**Task directions:** Whenever a line in the data holds the string "が正規表現であるとき", pull that line out.

(Rendered images with source text)
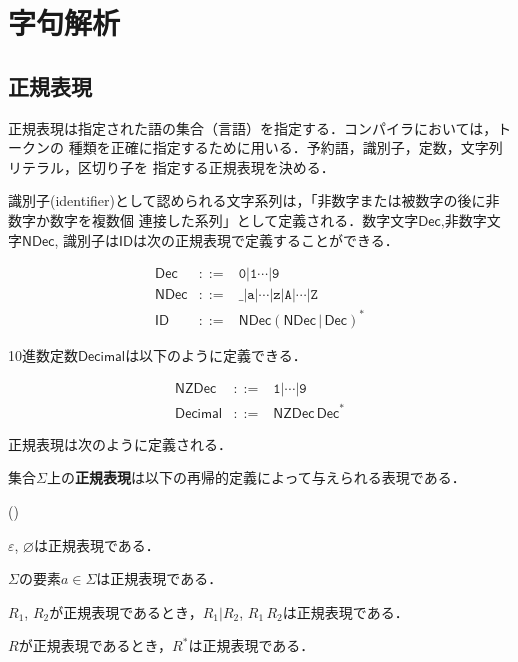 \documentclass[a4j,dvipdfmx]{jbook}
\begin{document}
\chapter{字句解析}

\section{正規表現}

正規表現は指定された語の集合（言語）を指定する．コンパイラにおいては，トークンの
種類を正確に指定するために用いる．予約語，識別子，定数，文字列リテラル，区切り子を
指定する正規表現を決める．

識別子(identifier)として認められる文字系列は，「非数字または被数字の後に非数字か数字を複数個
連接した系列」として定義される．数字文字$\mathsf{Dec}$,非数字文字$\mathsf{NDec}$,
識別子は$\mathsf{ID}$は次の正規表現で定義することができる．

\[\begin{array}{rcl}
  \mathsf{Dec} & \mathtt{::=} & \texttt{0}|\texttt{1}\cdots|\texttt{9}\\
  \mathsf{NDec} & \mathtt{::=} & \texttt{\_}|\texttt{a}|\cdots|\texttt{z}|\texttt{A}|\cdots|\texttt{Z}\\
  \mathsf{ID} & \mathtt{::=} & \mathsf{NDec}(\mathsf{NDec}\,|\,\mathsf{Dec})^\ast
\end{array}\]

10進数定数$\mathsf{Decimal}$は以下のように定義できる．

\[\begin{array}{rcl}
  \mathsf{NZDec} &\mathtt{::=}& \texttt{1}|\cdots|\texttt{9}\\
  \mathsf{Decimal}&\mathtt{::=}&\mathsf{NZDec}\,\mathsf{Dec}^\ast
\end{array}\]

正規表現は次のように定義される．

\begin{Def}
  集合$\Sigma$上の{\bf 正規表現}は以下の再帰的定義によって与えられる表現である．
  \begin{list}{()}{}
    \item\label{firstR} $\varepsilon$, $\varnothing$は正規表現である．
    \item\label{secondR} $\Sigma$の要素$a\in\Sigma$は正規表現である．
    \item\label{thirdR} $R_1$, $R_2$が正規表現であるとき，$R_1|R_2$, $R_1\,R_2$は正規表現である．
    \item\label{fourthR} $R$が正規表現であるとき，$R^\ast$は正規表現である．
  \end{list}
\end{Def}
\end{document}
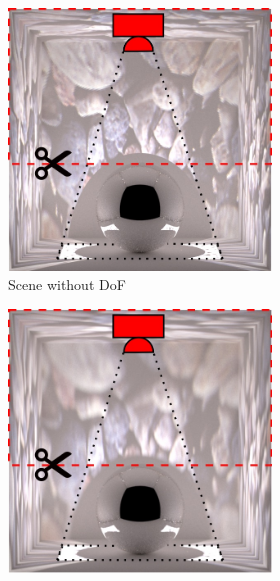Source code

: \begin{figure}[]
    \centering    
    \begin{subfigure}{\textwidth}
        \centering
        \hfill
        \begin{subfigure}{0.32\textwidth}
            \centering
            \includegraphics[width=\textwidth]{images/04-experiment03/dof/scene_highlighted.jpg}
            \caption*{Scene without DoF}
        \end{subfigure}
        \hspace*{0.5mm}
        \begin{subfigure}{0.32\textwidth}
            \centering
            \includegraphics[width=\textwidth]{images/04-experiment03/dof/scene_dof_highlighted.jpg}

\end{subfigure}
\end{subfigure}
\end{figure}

**Answer space:**
    \item\label{thirdR} $R_1$, $R_2$が正規表現であるとき，$R_1|R_2$, $R_1\,R_2$は正規表現である．
    \item\label{fourthR} $R$が正規表現であるとき，$R^\ast$は正規表現である．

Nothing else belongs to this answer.